We traverse every node, and check if the subtree of the current node contains 1. If not, we prune the subtree.
fun pruneTree(root: TreeNode?): TreeNode? {
if (root == null) return null
if (!contains1(root)) return null
root.left = pruneTree(root.left)
root.right = pruneTree(root.right)
return root
}
private fun contains1(root: TreeNode?): Boolean {
if (root == null) return false
if (root.`val` == 1) return true
return contains1(root.left) || contains1(root.right)
}- Time Complexity:
O(n^2), we traverse every node and check if the subtree contains 1. - Space Complexity:
O(h).
We should prune from bottom to up, if the current root is leaf and its value is 0, we should prune it. (It may not be leaf at the beginning, but it becomes leaf after pruning its children.)
We prune the subtree first, then check if root is 0 and both subtrees are null.
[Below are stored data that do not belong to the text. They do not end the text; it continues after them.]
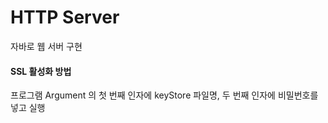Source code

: # HTTP Server
자바로 웹 서버 구현

#### SSL 활성화 방법
프로그램 Argument 의 첫 번째 인자에 keyStore 파일명, 두 번째 인자에 비밀번호를 넣고 실행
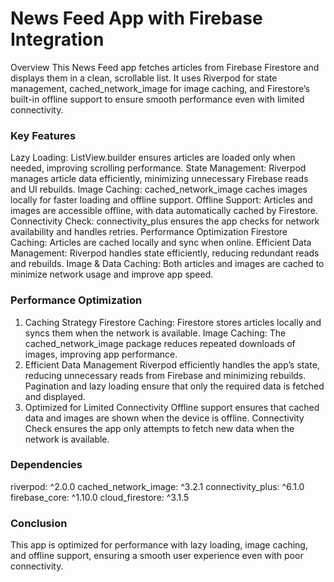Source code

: # News Feed App with Firebase Integration


Overview
This News Feed app fetches articles from Firebase Firestore and displays them in a clean, scrollable list. It uses Riverpod for state management, cached_network_image for image caching, and Firestore’s built-in offline support to ensure smooth performance even with limited connectivity.

### Key Features
Lazy Loading: ListView.builder ensures articles are loaded only when needed, improving scrolling performance.
State Management: Riverpod manages article data efficiently, minimizing unnecessary Firebase reads and UI rebuilds.
Image Caching: cached_network_image caches images locally for faster loading and offline support.
Offline Support: Articles and images are accessible offline, with data automatically cached by Firestore.
Connectivity Check: connectivity_plus ensures the app checks for network availability and handles retries.
Performance Optimization
Firestore Caching: Articles are cached locally and sync when online.
Efficient Data Management: Riverpod handles state efficiently, reducing redundant reads and rebuilds.
Image & Data Caching: Both articles and images are cached to minimize network usage and improve app speed.

### Performance Optimization
1. Caching Strategy
   Firestore Caching: Firestore stores articles locally and syncs them when the network is available.
   Image Caching: The cached_network_image package reduces repeated downloads of images, improving app performance.
2. Efficient Data Management
   Riverpod efficiently handles the app’s state, reducing unnecessary reads from Firebase and minimizing rebuilds.
   Pagination and lazy loading ensure that only the required data is fetched and displayed.
3. Optimized for Limited Connectivity
   Offline support ensures that cached data and images are shown when the device is offline.
   Connectivity Check ensures the app only attempts to fetch new data when the network is available.

### Dependencies
riverpod: ^2.0.0
cached_network_image: ^3.2.1
connectivity_plus: ^6.1.0
firebase_core: ^1.10.0
cloud_firestore: ^3.1.5

### Conclusion
This app is optimized for performance with lazy loading, image caching, and offline support, ensuring a smooth user experience even with poor connectivity.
The subtree becomes null if it doesn't contain 1, otherwise it's non-null what was not pruned. So we prune the subtree first.
fun pruneTree(root: TreeNode?): TreeNode? {
if (root == null) return null
root.left = pruneTree(root.left)
root.right = pruneTree(root.right)
if (root.`val` != 1 && root.left == null && root.right == null) return null
return root
}- Time Complexity:
O(n), we traverse every node once. - Space Complexity:
O(h).